[[ EXERCISE DATA open ]]

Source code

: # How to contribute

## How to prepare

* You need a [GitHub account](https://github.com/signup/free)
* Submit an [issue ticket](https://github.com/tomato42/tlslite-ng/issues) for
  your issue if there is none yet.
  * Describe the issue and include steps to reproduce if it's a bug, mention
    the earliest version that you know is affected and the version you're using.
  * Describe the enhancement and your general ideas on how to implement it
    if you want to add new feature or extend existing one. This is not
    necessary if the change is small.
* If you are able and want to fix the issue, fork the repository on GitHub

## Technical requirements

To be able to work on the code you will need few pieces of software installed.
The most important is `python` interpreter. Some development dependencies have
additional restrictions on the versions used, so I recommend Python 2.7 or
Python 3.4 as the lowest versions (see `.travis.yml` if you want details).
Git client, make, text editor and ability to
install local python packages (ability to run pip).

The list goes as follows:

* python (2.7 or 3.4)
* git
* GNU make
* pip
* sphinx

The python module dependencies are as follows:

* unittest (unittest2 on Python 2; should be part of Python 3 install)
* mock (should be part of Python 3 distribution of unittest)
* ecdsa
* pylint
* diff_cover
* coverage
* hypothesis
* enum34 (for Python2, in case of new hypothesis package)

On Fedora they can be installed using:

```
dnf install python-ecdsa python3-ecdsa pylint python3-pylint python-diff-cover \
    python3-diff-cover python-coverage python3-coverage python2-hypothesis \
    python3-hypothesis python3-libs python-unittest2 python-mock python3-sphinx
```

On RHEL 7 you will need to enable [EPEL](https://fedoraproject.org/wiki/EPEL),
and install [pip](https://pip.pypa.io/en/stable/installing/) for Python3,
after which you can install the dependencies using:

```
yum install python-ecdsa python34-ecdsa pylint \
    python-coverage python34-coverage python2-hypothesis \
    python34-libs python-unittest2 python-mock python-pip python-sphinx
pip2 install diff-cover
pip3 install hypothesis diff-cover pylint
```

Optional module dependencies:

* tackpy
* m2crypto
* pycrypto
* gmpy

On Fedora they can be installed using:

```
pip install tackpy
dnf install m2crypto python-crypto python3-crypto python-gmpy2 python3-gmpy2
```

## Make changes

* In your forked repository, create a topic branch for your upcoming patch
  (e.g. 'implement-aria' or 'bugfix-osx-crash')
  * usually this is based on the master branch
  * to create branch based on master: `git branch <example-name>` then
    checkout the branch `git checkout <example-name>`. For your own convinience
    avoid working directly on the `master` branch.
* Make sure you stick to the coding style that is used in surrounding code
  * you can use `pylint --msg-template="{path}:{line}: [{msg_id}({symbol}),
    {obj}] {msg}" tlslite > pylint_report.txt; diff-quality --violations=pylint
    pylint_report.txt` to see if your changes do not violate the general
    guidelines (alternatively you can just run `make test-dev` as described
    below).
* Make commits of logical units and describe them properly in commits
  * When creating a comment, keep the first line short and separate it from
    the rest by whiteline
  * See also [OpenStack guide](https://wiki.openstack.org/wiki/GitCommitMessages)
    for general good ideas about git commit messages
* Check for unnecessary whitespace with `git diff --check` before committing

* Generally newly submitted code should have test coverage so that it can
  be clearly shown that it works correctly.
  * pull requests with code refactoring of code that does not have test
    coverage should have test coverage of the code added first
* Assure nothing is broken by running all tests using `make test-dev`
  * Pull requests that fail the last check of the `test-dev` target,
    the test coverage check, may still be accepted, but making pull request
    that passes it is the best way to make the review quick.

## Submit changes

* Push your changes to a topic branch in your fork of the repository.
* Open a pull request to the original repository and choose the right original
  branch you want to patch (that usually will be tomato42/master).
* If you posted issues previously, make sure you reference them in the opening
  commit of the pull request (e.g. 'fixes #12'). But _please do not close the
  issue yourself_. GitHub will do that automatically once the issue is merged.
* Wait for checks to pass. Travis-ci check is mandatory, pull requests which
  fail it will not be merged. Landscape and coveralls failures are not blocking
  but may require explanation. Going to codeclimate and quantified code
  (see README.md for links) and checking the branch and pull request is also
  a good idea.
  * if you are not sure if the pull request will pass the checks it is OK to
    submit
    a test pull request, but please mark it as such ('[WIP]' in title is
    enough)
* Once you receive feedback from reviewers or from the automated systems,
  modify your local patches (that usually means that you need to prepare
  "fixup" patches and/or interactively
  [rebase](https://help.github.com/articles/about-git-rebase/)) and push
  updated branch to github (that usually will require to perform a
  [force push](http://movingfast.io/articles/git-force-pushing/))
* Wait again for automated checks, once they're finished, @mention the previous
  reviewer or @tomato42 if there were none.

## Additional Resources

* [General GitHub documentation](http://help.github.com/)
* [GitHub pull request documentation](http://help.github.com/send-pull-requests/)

[[ EXERCISE DATA closed ]]

WHAT IS REQUIRED
Exactly how many lines of the listing above contain the string "from"? Give no more than the number.

SOLUTION TO THE EXERCISE
2